We should celebrate this success. But the Africans and their allies have yet to reverse the direction toward which the UN machinery is churning. Despite their best efforts, they could not sanitize the resolutions entirely. All three resolutions also call for the provision of “sexual and reproductive health” to children, defined as young as ten years old. They do so without any caveat or qualification, including allowance for parental authority.
When looking at the broader context of the vote on the parental guidance amendment, we realize just how much the sexual revolution is transforming UN social policy.
Two principal objectives of powerful Western donor states in these resolutions were to legitimize efforts of the UN system to promote “comprehensive sexuality education” and efforts to provide Asian and African girls with contraception and abortion. All of this without parental guidance or consent. UN agencies and their partners have this kind of programming at the ready as part of their efforts to implement the Sustainable Development Goals, and they are simply waiting on UN resolutions to give them normative backing to streamline this into their policies and programs.

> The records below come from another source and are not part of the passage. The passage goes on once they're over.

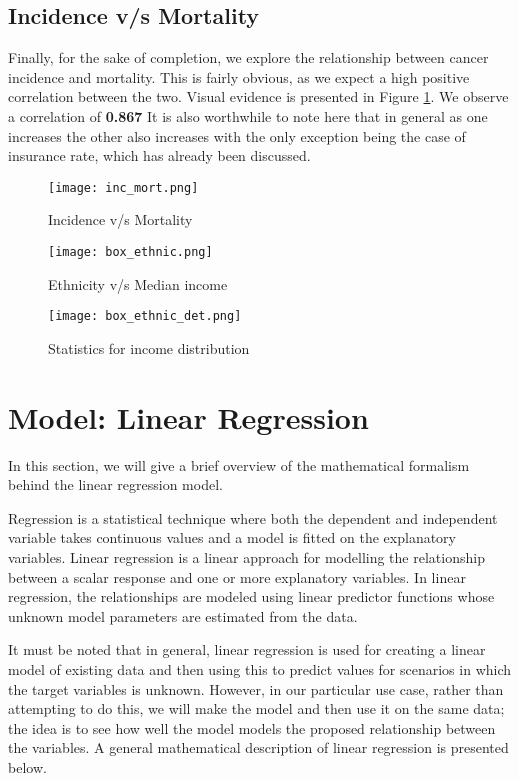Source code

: \documentclass[conference]{IEEEtran}
\begin{document}
\subsection{Incidence v/s Mortality}

Finally, for the sake of completion, we explore the relationship between cancer incidence and mortality. This is fairly obvious, as we expect a high positive correlation between the two. Visual evidence is presented in Figure \ref{inc_mort}. We observe a correlation of \textbf{0.867} It is also worthwhile to note here that in general as one increases the other also increases with the only exception being the case of insurance rate, which has already been discussed.  

\begin{figure}[tbh]
    \centering
    \texttt{[image: inc\_mort.png]}
    \caption{Incidence v/s Mortality}
    \label{inc_mort}
\end{figure}

\begin{figure*}
\centering
\texttt{[image: box\_ethnic.png]}
\caption{Ethnicity v/s Median income}
\label{box_ethnic}
\end{figure*}

\begin{figure*}
\centering
\texttt{[image: box\_ethnic\_det.png]}
\caption{Statistics for income distribution}
\label{box_ethnic_det}
\end{figure*}


\section{Model: Linear Regression}

In this section, we will give a brief overview of the mathematical formalism behind the linear regression model. 

Regression is a statistical technique where both the dependent and independent variable takes continuous values and a model is fitted on the explanatory variables. Linear regression is a linear approach for modelling the relationship between a scalar response and one or more explanatory variables. In linear regression, the relationships are modeled using linear predictor functions whose unknown model parameters are estimated from the data.

It must be noted that in general, linear regression is used for creating a linear model of existing data and then using this to predict values for scenarios in which the target variables is unknown. However, in our particular use case, rather than attempting to do this, we will make the model and then use it on the same data; the idea is to see how well the model models the proposed relationship between the variables. A general mathematical description of linear regression is presented below.
\end{document}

The Africans and their allies were able to undermine efforts to legitimize “comprehensive sexuality education” in UN policy at the normative level. But the parental amendment may not be sufficient to derail UN programming on comprehensive sexuality education, as donor states seemed to suggest in statements last week.
Moreover, the amendment applied only to sex education, and not the overall focus of the UN system to mainstream sexual and reproductive health in UN policy and programing.
Merely mentioning “sexual and reproductive health” in resolutions involving children would have been unthinkable until recently.
The entire African Group made a reservation on the Sustainable Development Goals when it transpired that UN agencies were trying to make access to abortion and contraception by children without parental consent a measure of success of the 2030 Agenda. The relentlessness of powerful Western donors and UN agencies appears to have had some effect.
Opposition to this terminology has been eroded in recent years by negotiating fatigue. Abortion groups and the UN system worked to obscure how the terms normally include abortion by definition. And delegates don’t always understand how certain terms in UN resolutions give political and financial support to groups that perform and promote abortion, no matter the intent of governments.
In resolutions they sponsor, European and Latin American are not interested in qualifying “sexual and reproductive health” by reference to previous UN agreements that exclude a right to abortion and other controversial new rights about sexual autonomy. In fact, they fight it tooth and nail, so vested are they in promoting abortion.
By contrast, an African-backed resolution qualified the term “sexual and reproductive health” to exclude abortion rights, and another sponsored by Indonesia and the Philippines did not employ the term at all.
Perhaps these recent developments are a harbinger of more good things to come from the African continent.